Introduction to Assembly Language

Learning programming is essentially learning high-level languages, which are designed for humans to communicate with computers.

However, computers do not understand high-level languages; they must be converted into binary code through a compiler to run. Knowing high-level languages does not equate to understanding the actual execution steps of a computer.

The only language that computers truly understand is low-level languages, which are specifically used to control hardware. Assembly language is a low-level language that directly describes/controls the operation of the CPU. If you want to understand what the CPU is actually doing and the steps involved in code execution, you must learn assembly language.

Assembly language is not easy to learn, and even concise introductions are hard to find. Here, I attempt to write the most understandable assembly language tutorial, explaining how the CPU executes code.

1. What is Assembly Language?

We know that the CPU is responsible only for computation and lacks intelligence. When you input an instruction, it executes it once, then stops and waits for the next instruction.

These instructions are binary, known as opcode, for example, the addition instruction is 00000011.The role of the compiler is to translate the programs written in high-level languages into a series of opcodes.

For humans, binary programs are unreadable, and it is impossible to see what the machine has done. To solve the readability issue and occasional editing needs, assembly language was born.

Assembly language is the textual form of binary instructions, with a one-to-one correspondence with the instructions. For instance, the addition instruction 00000011 is written in assembly language as ADD. Once converted back to binary, assembly language can be directly executed by the CPU, making it the lowest-level low-level language.

2. Origins

In the early days, programming involved manually writing binary instructions and inputting them into the computer via various switches; for example, to perform addition, one would press the addition switch. Later, the invention of the punch card machine allowed binary instructions to be input into the computer automatically by punching holes in cards.

To address the readability issue of binary instructions, engineers wrote those instructions in octal. Converting binary to octal is straightforward, but octal is also not very readable. Naturally, in the end, words were used to express them, with the addition instruction written as ADD. Memory addresses were no longer referenced directly but were represented by labels.

This added another step, which is to translate these textual instructions into binary. This step is called assembling, and the program that completes this step is called an assembler. The text it processes is naturally called assembly code. After standardization, it was referred to as assembly language, abbreviated as asm.

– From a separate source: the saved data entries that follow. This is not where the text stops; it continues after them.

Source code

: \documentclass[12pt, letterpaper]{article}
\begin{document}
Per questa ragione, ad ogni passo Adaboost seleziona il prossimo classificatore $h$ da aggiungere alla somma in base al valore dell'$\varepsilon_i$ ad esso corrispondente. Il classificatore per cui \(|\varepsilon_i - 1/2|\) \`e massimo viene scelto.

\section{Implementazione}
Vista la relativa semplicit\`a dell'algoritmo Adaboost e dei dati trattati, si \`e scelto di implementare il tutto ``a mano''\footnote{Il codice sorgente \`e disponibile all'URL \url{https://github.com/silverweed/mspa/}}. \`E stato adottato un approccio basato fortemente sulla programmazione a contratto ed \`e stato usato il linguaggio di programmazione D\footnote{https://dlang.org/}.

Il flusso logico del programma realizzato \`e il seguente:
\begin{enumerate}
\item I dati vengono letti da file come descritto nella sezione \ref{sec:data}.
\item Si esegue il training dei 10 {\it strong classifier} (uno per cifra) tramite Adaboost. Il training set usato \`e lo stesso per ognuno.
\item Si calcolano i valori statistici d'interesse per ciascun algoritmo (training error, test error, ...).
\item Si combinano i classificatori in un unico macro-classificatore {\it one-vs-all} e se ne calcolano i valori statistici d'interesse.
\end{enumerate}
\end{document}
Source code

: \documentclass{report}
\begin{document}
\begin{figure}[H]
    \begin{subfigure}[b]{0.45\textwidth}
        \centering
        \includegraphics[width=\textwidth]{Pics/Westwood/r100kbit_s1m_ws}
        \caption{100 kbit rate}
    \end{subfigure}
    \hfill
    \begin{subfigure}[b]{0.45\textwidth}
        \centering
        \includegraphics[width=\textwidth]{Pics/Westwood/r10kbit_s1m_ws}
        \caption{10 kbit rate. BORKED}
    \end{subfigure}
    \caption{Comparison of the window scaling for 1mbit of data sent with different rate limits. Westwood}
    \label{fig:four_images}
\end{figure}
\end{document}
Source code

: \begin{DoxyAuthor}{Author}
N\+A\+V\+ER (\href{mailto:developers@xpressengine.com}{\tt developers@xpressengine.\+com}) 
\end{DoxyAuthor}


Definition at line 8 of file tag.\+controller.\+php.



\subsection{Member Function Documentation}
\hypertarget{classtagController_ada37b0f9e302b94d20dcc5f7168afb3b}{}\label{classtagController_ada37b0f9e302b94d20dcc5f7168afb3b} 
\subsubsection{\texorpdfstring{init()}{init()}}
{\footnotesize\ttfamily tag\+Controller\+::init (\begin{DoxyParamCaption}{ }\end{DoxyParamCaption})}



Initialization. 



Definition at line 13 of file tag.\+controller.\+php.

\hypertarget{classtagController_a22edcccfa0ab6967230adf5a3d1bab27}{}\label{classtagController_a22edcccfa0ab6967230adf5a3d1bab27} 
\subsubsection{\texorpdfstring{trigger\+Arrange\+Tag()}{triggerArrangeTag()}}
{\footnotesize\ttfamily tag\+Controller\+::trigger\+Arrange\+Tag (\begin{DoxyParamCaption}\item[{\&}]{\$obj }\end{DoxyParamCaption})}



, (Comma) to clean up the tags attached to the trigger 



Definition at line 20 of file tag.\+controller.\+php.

Each CPU has different machine instructions, so the corresponding assembly languages are also different. This article introduces the most common x86 assembly language, which is used by Intel’s CPUs.

3. Registers

To learn assembly language, you must first understand two concepts: registers and the memory model.

First, let’s look at registers. The CPU is responsible for computation, not for storing data. Data is generally stored in memory, and when the CPU needs it, it reads and writes data from memory. However, the CPU’s computation speed is much faster than memory’s read and write speed, so to avoid being slowed down, the CPU comes with Level 1 and Level 2 caches. Essentially, CPU cache can be viewed as faster memory for reading and writing.

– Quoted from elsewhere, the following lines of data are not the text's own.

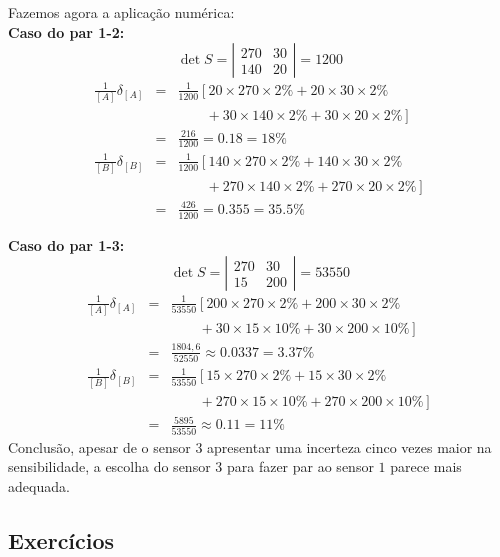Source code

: \begin{resol}
Fazemos agora a aplicação numérica:\\
{\bf Caso do par 1-2:}
\begin{equation} \det{S}=\left|\begin{matrix}270&30\\140&20\end{matrix}\right|=1200 \end{equation}
\begin{eqnarray}
\frac{1}{[A]}\delta_{[A]}
&=&\frac{1}{1200}\left[20\times 270\times 2\%+20\times 30\times 2\%\right.\\
&\ & \qquad +\left.30\times 140\times 2\%+30\times 20\times 2\%\right]\\&=&\frac{216}{1200}=0.18=18\%\\
\frac{1}{[B]}\delta_{[B]}
&=&\frac{1}{1200}\left[140\times 270\times 2\%+140\times 30\times 2\%\right.\\
&\ & \qquad +\left.270\times 140\times 2\%+270\times 20\times 2\%\right]\\&=&\frac{426}{1200}=0.355=35.5\%
\end{eqnarray}

{\bf Caso do par 1-3:}
\begin{equation} \det{S}=\left|\begin{array}{cc}270&30\\15&200\end{array}\right|=53550 \end{equation}
\begin{eqnarray}
\frac{1}{[A]}\delta_{[A]}
&=&\frac{1}{53550}\left[200\times 270\times 2\%+200\times 30\times 2\%\right.\\
&\ & \qquad +\left.30\times 15\times 10\%+30\times 200\times 10\%\right]\\&=&\frac{1804,6}{52550}\approx 0.0337=3.37\%\\
\frac{1}{[B]}\delta_{[B]}
&=&\frac{1}{53550}\left[15\times 270\times 2\%+15\times 30\times 2\%\right.\\
&\ & \qquad +\left.270\times 15\times 10\%+270\times 200\times 10\%\right]\\&=&	\frac{5895}{53550}\approx   0.11=11\%
\end{eqnarray}
Conclusão, apesar de o sensor $3$ apresentar uma incerteza cinco vezes maior na sensibilidade, a escolha do sensor $3$ para fazer par ao sensor $1$ parece mais adequada.
\end{resol}


\subsection*{Exercícios}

However, the CPU cache is still not fast enough, and since the addresses of data in the cache are not fixed, addressing during each read/write can also slow down speed. Therefore, in addition to the cache, the CPU also has registers to store the most frequently used data. This means that the most frequently read and written data (such as loop variables) are kept in registers, allowing the CPU to prioritize reading and writing from registers, which then exchange data with memory.

Registers do not distinguish data by address but by name. Each register has its own name, and we tell the CPU which specific register to fetch data from, making this the fastest method. Some people liken registers to the CPU’s zero-level cache.

4. Types of Registers

Early x86 CPUs had only 8 registers, each with a different purpose. Today’s registers number over 100, and they have all become general-purpose registers without specific designations, but the names of the early registers have been retained.

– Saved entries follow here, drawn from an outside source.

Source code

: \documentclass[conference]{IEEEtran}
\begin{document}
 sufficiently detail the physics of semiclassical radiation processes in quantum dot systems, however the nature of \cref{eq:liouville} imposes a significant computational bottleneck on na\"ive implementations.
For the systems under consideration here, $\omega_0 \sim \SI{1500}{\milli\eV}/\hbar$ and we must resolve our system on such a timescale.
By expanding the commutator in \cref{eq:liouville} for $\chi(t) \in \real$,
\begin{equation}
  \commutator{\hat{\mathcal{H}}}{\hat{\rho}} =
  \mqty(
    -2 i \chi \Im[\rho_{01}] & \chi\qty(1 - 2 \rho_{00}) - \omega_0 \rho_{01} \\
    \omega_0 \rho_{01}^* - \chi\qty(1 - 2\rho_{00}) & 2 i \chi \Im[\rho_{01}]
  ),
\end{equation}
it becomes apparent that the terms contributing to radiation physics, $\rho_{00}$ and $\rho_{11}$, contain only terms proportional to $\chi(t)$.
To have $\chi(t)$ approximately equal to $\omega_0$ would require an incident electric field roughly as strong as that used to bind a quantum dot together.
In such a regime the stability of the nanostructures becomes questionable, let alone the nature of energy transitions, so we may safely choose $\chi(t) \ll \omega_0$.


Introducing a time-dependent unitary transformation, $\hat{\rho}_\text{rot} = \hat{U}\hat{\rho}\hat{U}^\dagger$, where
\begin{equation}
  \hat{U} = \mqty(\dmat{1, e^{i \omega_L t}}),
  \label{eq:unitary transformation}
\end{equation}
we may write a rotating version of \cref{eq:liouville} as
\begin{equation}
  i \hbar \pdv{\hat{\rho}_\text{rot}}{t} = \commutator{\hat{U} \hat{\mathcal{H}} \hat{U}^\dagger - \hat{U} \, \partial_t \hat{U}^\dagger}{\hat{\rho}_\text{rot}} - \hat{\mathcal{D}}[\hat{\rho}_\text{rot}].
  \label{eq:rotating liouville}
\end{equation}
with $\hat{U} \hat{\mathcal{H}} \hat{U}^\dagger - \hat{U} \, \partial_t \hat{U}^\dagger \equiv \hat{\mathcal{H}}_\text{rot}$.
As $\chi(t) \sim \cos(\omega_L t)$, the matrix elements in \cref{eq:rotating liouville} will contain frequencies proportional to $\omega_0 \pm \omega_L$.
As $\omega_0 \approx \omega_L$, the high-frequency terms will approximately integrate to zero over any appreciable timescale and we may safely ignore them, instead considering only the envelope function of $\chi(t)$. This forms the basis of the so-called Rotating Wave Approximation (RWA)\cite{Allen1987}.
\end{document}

Among the 8 registers above, the first seven are general-purpose. The ESP register has a specific purpose, which is to save the current address of the stack (see the next section for details).

We often see names like 32-bit CPU and 64-bit CPU, which actually refer to the size of the registers. A 32-bit CPU has a register size of 4 bytes.

5. Memory Model: Heap

Registers can only hold a small amount of data; most of the time, the CPU must command registers to exchange data directly with memory. Therefore, in addition to registers, it is essential to understand how memory stores data.

When a program runs, the operating system allocates a segment of memory for it to store the program and the data generated during execution. This segment of memory has a starting address and an ending address, for example, from 0x1000 to 0x8000, where the starting address is the smaller one and the ending address is the larger one.

During the program’s execution, for dynamic memory allocation requests (such as creating new objects or using the malloc command), the system will allocate a part of the pre-allocated memory to the user, specifically starting from the starting address (in reality, the starting address will have some static data, which we will ignore here). For example, if the user requests 10 bytes of memory, it will be allocated starting from the starting address 0x1000 and continuing to address 0x100A. If another request for 22 bytes is made, it will be allocated up to 0x1020.

This memory area allocated due to user requests is called the Heap. It grows from the starting address, increasing from lower addresses to higher addresses. An important characteristic of the Heap is that it does not disappear automatically; it must be manually released or reclaimed by a garbage collection mechanism.

6. Memory Model: Stack

In addition to the Heap, other memory usage is called the Stack. Simply put, the Stack is the memory area temporarily occupied due to function execution.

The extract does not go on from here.